Action and Retraction

The U.T. Southwestern authors uncovered three cases in which their own colleagues may have been ripped off. Errami and Garner alerted the authors and journals involved, which they say has led to probes by the implicated publications.

One investigation has already led to a retraction: Journal publisher Elsevier is retracting a 2004 review paper (summarizing existing research) by rheumatologist Lee Simon of Harvard Medical School, says Shira Tabachnikoff, director of corporate relations at Elsevier. According to the Déjà vu entry, 55 percent of Simon's text, published in Best Practice & Research Clinical Rheumatology, closely matches that of a paper published a year earlier by U.T. Southwestern rheumatologist Roy Fleischmann in Expert Opinion on Drug Safety.

A review by SciAm.com of both articles confirmed that multiple consecutive pages of text in Simon's 32-page article were nearly identical to passages in Fleischmann's 19-page paper; of the 161 references listed in the later paper, nearly all were listed in the 2003 publication in the same nonalphabetical, nonchronological order.

In a telephone interview before the retraction Fleischmann stopped short of accusing Simon of plagiarism, pending Elsevier's decision, but acknowledged that the similarities were suspicious to say the least. "It's word for word, comma for comma, period for period, sentence for sentence, paragraph for paragraph, for the bulk of the article," he says.

Simon, who admits that he reviewed Fleischmann's paper prior to its publication, defends his own article by noting that there are only so many ways for two authors to summarize the same body of research. "This wasn't intentional duplication," he told SciAm.com in a telephone interview. "This is what happens when you do review articles."

He added that he was being singled out for a paper that was a chore to write and brought him no added prestige. "Who cares?
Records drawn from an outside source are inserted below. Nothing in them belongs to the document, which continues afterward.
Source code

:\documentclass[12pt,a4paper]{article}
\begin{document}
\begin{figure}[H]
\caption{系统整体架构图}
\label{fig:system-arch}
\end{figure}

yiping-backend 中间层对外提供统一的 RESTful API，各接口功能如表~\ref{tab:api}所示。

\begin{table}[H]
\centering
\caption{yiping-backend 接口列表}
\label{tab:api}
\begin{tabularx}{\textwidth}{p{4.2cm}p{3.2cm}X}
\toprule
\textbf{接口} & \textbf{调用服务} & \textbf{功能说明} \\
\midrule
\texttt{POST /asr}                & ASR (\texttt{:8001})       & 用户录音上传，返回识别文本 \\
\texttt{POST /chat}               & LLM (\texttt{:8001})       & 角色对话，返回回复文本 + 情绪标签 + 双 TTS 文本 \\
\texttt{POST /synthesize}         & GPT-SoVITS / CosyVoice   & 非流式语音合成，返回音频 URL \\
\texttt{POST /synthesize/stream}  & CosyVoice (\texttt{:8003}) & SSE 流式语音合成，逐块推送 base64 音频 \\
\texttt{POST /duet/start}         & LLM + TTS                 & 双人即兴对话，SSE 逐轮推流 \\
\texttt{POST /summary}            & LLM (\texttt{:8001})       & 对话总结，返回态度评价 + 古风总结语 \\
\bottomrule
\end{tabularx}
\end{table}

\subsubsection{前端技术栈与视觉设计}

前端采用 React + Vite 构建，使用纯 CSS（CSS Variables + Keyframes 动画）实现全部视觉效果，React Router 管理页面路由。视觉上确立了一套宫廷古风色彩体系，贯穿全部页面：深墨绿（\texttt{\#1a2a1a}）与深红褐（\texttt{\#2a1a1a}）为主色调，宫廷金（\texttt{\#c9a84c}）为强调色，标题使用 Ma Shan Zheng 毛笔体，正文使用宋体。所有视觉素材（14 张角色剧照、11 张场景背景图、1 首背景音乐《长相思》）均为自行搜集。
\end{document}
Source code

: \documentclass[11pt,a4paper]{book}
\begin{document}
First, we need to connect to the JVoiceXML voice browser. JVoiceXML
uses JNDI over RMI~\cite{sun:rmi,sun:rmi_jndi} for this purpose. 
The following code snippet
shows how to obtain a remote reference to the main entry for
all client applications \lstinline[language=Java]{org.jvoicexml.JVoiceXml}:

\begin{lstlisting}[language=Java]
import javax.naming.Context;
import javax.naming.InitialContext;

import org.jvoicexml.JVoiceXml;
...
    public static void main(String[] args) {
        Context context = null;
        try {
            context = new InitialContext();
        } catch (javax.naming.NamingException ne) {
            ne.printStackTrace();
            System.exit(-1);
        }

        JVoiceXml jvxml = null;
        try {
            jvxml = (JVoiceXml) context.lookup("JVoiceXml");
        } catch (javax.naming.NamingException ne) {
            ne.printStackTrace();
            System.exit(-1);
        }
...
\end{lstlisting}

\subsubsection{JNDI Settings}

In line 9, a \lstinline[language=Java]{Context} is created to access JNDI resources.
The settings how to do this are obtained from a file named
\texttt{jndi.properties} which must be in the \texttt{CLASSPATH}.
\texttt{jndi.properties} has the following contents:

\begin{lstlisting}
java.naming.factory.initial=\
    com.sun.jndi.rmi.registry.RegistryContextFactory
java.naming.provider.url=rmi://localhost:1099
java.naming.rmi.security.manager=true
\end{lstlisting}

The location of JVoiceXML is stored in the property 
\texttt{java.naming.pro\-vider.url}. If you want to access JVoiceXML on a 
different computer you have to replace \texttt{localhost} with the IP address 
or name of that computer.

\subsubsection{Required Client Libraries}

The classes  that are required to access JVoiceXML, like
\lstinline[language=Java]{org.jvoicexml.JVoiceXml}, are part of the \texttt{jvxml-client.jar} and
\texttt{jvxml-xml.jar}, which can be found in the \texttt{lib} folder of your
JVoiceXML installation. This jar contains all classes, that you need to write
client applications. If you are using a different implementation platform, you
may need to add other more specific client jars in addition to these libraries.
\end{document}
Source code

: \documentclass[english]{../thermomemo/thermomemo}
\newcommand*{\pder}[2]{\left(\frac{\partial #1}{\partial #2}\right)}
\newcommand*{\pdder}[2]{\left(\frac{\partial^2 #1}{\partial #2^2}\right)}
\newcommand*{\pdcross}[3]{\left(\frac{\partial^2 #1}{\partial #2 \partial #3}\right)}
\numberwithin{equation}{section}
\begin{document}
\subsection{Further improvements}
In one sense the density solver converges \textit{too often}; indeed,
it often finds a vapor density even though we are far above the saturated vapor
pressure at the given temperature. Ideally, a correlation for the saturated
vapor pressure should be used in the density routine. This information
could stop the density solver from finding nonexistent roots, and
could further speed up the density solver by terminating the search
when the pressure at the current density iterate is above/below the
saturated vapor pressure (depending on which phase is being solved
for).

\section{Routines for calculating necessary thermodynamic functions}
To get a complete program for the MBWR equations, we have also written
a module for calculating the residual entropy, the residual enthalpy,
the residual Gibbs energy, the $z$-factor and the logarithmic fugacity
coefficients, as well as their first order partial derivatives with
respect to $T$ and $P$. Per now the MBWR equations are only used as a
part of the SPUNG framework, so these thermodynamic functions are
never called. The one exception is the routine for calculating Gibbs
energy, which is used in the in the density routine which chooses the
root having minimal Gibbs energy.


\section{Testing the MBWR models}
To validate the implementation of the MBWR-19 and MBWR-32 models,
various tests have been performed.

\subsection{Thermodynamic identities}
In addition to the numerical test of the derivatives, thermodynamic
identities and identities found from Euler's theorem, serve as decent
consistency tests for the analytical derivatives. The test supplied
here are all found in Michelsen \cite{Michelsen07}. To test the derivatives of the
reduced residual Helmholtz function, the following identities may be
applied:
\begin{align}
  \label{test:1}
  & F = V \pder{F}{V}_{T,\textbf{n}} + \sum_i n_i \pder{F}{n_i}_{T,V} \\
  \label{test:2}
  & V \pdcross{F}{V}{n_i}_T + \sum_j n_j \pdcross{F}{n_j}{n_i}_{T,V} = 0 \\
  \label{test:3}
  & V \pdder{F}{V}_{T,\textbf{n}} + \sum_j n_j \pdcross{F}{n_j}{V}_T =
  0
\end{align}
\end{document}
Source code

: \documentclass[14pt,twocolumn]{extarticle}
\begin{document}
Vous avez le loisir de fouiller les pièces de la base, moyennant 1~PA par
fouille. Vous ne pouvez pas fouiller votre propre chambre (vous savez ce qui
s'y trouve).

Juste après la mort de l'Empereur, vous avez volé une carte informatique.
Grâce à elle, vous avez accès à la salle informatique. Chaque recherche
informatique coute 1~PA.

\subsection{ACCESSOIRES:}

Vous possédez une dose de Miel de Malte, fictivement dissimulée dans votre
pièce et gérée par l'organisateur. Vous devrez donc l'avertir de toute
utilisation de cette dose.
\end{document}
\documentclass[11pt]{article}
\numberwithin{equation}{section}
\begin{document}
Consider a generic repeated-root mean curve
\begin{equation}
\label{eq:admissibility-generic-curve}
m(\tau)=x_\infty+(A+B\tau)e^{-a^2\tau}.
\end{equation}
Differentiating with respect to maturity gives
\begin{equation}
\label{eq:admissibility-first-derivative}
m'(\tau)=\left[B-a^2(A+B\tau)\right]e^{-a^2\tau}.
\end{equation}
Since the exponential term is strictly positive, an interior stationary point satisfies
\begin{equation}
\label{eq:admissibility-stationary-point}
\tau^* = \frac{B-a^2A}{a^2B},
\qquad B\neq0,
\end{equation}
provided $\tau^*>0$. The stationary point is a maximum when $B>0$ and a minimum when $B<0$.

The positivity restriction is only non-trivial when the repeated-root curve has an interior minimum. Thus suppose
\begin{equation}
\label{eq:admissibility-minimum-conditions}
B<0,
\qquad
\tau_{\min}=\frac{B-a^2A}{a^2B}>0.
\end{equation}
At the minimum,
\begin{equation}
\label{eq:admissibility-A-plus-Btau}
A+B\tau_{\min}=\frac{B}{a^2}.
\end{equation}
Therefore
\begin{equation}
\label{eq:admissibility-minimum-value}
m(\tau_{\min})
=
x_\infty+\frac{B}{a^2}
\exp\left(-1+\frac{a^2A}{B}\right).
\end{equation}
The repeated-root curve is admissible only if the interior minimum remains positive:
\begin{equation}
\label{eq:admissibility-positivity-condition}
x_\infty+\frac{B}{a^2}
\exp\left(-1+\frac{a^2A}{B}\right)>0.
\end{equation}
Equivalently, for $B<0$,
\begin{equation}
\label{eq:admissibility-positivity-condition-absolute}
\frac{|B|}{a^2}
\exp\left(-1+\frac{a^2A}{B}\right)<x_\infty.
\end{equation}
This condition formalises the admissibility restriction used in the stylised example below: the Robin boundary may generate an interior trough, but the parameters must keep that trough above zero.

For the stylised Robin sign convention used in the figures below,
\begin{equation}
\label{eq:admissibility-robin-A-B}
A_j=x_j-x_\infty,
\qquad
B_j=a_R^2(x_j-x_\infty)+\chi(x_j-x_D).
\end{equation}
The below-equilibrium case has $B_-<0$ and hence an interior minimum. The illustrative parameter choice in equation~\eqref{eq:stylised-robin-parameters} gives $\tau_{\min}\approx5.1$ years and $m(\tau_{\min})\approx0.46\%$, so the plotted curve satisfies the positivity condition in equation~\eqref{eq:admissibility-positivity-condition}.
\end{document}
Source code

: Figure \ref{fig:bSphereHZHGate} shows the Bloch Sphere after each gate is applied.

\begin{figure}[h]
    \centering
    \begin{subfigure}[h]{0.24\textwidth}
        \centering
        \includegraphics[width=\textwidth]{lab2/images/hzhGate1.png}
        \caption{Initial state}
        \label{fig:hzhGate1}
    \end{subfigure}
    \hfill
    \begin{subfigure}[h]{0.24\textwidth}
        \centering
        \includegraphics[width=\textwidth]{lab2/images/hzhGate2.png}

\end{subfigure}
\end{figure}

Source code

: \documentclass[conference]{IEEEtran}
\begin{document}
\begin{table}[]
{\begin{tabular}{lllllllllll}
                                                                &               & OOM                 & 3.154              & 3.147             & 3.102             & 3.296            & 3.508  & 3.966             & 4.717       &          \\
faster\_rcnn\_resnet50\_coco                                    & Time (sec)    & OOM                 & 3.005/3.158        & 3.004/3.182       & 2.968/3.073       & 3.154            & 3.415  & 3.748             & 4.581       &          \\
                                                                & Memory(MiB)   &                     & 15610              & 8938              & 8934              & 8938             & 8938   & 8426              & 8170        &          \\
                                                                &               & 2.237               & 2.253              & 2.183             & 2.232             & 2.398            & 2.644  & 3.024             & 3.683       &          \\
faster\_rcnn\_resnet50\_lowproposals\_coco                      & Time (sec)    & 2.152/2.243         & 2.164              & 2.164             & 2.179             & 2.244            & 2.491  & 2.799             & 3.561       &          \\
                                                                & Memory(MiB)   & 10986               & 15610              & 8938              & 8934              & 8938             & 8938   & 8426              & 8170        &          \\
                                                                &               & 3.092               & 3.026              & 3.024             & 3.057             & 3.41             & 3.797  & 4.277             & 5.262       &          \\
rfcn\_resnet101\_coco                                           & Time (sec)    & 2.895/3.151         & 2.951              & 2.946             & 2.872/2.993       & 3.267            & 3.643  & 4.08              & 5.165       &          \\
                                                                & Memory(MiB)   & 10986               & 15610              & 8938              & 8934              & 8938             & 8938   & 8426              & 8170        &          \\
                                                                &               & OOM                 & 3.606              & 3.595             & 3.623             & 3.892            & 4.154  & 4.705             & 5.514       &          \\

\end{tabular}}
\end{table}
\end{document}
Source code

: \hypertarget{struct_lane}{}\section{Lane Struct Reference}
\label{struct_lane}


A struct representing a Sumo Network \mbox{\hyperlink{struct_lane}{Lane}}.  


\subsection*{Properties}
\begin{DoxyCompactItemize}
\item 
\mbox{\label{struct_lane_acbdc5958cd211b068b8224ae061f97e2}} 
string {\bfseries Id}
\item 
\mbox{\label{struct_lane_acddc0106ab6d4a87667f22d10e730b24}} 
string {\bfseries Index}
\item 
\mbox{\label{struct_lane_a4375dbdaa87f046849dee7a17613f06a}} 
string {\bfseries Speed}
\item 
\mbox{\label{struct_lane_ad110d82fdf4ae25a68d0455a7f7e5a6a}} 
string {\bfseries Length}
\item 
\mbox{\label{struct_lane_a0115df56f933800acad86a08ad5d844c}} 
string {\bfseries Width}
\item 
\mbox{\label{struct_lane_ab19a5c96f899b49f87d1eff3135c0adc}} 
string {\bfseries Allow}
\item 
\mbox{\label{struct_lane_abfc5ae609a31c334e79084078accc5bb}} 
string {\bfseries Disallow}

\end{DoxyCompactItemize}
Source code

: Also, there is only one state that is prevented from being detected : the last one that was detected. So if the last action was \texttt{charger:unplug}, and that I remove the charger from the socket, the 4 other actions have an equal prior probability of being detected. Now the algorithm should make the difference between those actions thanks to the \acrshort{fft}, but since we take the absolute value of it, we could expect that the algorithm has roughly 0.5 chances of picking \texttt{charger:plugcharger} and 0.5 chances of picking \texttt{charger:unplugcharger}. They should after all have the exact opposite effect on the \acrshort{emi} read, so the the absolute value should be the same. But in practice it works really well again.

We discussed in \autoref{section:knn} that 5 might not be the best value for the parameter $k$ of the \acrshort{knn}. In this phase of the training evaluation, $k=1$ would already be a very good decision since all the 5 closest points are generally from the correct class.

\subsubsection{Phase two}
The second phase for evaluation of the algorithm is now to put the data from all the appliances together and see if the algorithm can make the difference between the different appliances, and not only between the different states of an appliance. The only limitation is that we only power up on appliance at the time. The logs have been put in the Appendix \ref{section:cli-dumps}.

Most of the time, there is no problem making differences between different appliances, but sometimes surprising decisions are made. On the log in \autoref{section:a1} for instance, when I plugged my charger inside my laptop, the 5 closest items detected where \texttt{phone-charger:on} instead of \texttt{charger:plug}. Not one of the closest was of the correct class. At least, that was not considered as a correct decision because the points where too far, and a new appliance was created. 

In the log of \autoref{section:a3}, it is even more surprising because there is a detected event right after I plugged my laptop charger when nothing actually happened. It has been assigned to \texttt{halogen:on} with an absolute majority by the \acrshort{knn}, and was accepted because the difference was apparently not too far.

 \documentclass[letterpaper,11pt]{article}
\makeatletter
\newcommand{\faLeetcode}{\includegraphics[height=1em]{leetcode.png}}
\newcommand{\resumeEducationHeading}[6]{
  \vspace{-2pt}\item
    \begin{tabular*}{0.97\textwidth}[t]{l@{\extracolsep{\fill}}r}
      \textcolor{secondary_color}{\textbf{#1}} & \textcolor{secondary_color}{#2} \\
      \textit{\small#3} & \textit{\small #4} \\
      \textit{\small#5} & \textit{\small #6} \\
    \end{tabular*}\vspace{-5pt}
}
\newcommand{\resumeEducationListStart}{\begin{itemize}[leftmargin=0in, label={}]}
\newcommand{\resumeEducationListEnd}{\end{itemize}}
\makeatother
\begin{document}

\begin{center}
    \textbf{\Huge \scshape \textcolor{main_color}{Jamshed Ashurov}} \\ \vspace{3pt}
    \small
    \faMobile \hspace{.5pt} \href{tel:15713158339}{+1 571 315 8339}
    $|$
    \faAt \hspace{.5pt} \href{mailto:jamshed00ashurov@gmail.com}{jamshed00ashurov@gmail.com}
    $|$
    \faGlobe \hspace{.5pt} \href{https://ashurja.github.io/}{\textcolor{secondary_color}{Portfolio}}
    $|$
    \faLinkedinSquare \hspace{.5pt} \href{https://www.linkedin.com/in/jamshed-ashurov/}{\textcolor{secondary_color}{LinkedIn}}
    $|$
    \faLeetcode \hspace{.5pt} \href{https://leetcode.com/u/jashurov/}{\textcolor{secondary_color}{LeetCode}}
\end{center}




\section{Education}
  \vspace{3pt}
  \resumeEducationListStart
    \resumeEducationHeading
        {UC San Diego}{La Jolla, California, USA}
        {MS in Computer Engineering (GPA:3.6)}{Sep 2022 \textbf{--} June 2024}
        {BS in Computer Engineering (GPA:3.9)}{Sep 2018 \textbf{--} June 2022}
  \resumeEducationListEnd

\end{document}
This is a review article," he says. "I'm never going to write another one, because of this bullshit."

Will Duplicates Keep Multiplying?

Errami and Garner say they hope that the prospect of being found out will discourage would-be copycats.

But Mike Rossner, executive director of journal publisher The Rockefeller University Press, notes that eTBLAST or similar search schemes may not be successful barriers against republication, because manuscripts submitted simultaneously to two journals would not turn up in databases until after they had been published.

Maxine Clarke, publishing executive editor of the journal Nature, says her publication uses text-matching software to compare a submission with papers in the publishing group's many specialty journals. She notes that they also ask prospective authors to submit copies of preprints and related manuscripts submitted to other journals to help editors and reviewers assess their novelty. Bronwen Dekker, an assistant editor at Nature Protocols, says her journal uses eTBLAST to scan submissions for evidence of self-plagiarism (copying one's past work) in the abstract or introduction.

Some evidence suggests that the possibility of detection may not deter the unscrupulous. Rossner says that five years ago, The Rockefeller University Press began checking papers for manipulation of photos that depicted experimental data, but he says he has seen no decline in the number of doctored images.

Although the long-term effect of the finding remains to be seen, there has already been some fallout. To wit: Fleischmann says that he has known Simon for 25 years and considered him a friend, but adds "I don't know if we still are."